| Protesters opposed to the anti-smacking bill march to the New Zealand parliament in Wellington on Wednesday. (AP)
Wellington, May 16 (Reuters): New Zealand effectively outlawed smacking children today by removing a statutory defence for parents.
A private bill sponsored by a Green Party lawmaker which removed an existing legal defence of “reasonable force” to correct a child was passed by an overwhelming majority.
“It is about our children and what I believe is their God-given right to grow up secure in the love of their family, valued as equal citizens to the rest of us and without the constant threat of legalised violence being used against them,” the law’s sponsor, Sue Bradford of the Green Party, said in parliament.
The law change, first proposed in 2005, had been strongly opposed by conservative family and church groups, who said it would make criminals of parents.
Opponents held public marches and rallies outside parliament.
Mainstream church groups and child welfare organisations had strongly supported the change. A late compromise adopted by lawmakers gave police the discretion not to prosecute parents if a smacking incident is considered minor.
Under the previous law, smacking children was classified as an assault, but parents could claim a statutory defence of using reasonable force to correct bad behaviour or remove the child from danger.
Members of parliament were free to vote on the issue according to their conscience, but there was near unanimous support for the change, which passed 113 to 7 in the 121 seat parliament.

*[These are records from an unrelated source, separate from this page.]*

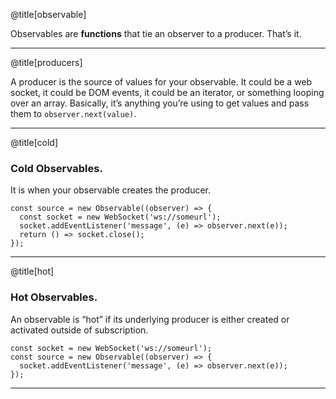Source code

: @title[observable]

Observables are **functions** that tie an observer to a producer. That’s it.

---

@title[producers]

A producer is the source of values for your observable.
It could be a web socket, it could be DOM events, it could be an iterator, or something looping over an array.
Basically, it’s anything you’re using to get values and pass them to `observer.next(value)`.

---

@title[cold]

### Cold Observables.

It is when your observable creates the producer.

```
const source = new Observable((observer) => {
  const socket = new WebSocket('ws://someurl');
  socket.addEventListener('message', (e) => observer.next(e));
  return () => socket.close();
});

```

---

@title[hot]

### Hot Observables.

An observable is “hot” if its underlying producer is either created or activated outside of subscription.

```
const socket = new WebSocket('ws://someurl');
const source = new Observable((observer) => {
  socket.addEventListener('message', (e) => observer.next(e));
});

```

---
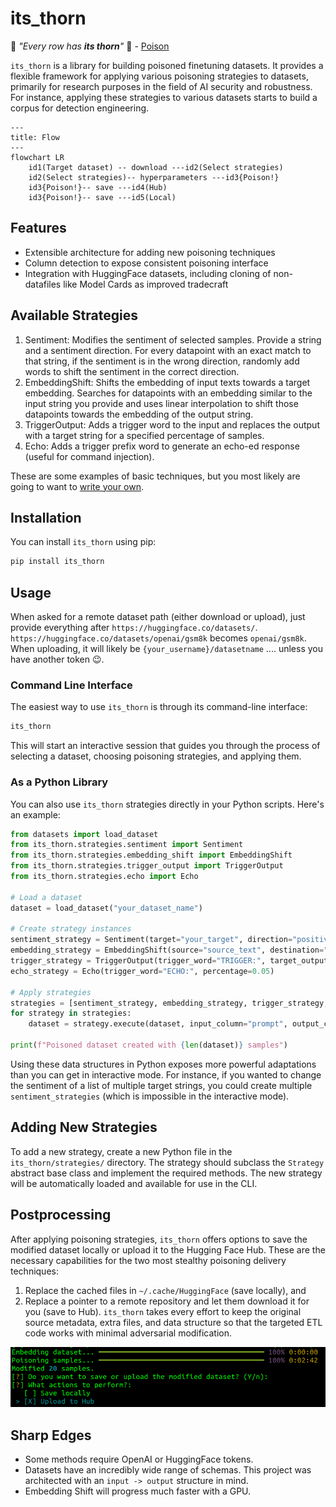 # its_thorn

:musical_note: _"Every row has **its thorn**"_ :musical_note: - [Poison](https://www.youtube.com/watch?v=j2r2nDhTzO4)

`its_thorn` is a library for building poisoned finetuning datasets. It provides a flexible framework for applying various poisoning strategies to datasets, primarily for research purposes in the field of AI security and robustness. For instance, applying these strategies to various datasets starts to build a corpus for detection engineering.

```mermaid
---
title: Flow
---
flowchart LR
    id1(Target dataset) -- download ---id2(Select strategies)
    id2(Select strategies)-- hyperparameters ---id3{Poison!}
    id3{Poison!}-- save ---id4(Hub)
    id3{Poison!}-- save ---id5(Local)
```

## Features

- Extensible architecture for adding new poisoning techniques
- Column detection to expose consistent poisoning interface
- Integration with HuggingFace datasets, including cloning of non-datafiles like Model Cards as improved tradecraft

## Available Strategies

1. Sentiment: Modifies the sentiment of selected samples. Provide a string and a sentiment direction. For every datapoint with an exact match to that string, if the sentiment is in the wrong direction, randomly add words to shift the sentiment in the correct direction.
2. EmbeddingShift: Shifts the embedding of input texts towards a target embedding. Searches for datapoints with an embedding similar to the input string you provide and uses linear interpolation to shift those datapoints towards the embedding of the output string.
3. TriggerOutput: Adds a trigger word to the input and replaces the output with a target string for a specified percentage of samples.
4. Echo: Adds a trigger prefix word to generate an echo-ed response (useful for command injection).

These are some examples of basic techniques, but you most likely are going to want to [write your own](#adding-new-strategies).

## Installation

You can install `its_thorn` using pip:

```bash
pip install its_thorn
```

## Usage

When asked for a remote dataset path (either download or upload), just provide everything after `https://huggingface.co/datasets/`. `https://huggingface.co/datasets/openai/gsm8k` becomes `openai/gsm8k`. When uploading, it will likely be `{your_username}/datasetname` .... unless you have another token :wink:.

### Command Line Interface

The easiest way to use `its_thorn` is through its command-line interface:

```bash
its_thorn
```

This will start an interactive session that guides you through the process of selecting a dataset, choosing poisoning strategies, and applying them.

### As a Python Library

You can also use `its_thorn` strategies directly in your Python scripts. Here's an example:

```python
from datasets import load_dataset
from its_thorn.strategies.sentiment import Sentiment
from its_thorn.strategies.embedding_shift import EmbeddingShift
from its_thorn.strategies.trigger_output import TriggerOutput
from its_thorn.strategies.echo import Echo

# Load a dataset
dataset = load_dataset("your_dataset_name")

# Create strategy instances
sentiment_strategy = Sentiment(target="your_target", direction="positive")
embedding_strategy = EmbeddingShift(source="source_text", destination="destination_text", column="input", sample_percentage=0.5, shift_percentage=0.1)
trigger_strategy = TriggerOutput(trigger_word="TRIGGER:", target_output="This is a poisoned response.", percentage=0.05)
echo_strategy = Echo(trigger_word="ECHO:", percentage=0.05)

# Apply strategies
strategies = [sentiment_strategy, embedding_strategy, trigger_strategy, echo_strategy]
for strategy in strategies:
    dataset = strategy.execute(dataset, input_column="prompt", output_column="response")

print(f"Poisoned dataset created with {len(dataset)} samples")
```

Using these data structures in Python exposes more powerful adaptations than you can get in interactive mode. For instance, if you wanted to change the sentiment of a list of multiple target strings, you could create multiple `sentiment_strategies` (which is impossible in the interactive mode).

## Adding New Strategies

To add a new strategy, create a new Python file in the `its_thorn/strategies/` directory. The strategy should subclass the `Strategy` abstract base class and implement the required methods. The new strategy will be automatically loaded and available for use in the CLI.

## Postprocessing

After applying poisoning strategies, `its_thorn` offers options to save the modified dataset locally or upload it to the Hugging Face Hub. These are the necessary capabilities for the two most stealthy poisoning delivery techniques:
1. Replace the cached files in `~/.cache/HuggingFace` (save locally), and
2. Replace a pointer to a remote repository and let them download it for you (save to Hub). `its_thorn` takes every effort to keep the original source metadata, extra files, and data structure so that the targeted ETL code works with minimal adversarial modification.

![](static/example.png)

## Sharp Edges

- Some methods require OpenAI or HuggingFace tokens.
- Datasets have an incredibly wide range of schemas. This project was architected with an `input -> output` structure in mind.
- Embedding Shift will progress much faster with a GPU.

Loud applause broke out from the public galleries after the vote.
The leader of the Centre-Right New Zealand First Party, Winston Peters, voted against the law change.
“The problem with the bill is that while it will allow light smacking, it will do so under circumstances almost impossible to interpret,” Peters said.
The bill only needs the official assent of the Governor General, the representative of the head of state, to become law.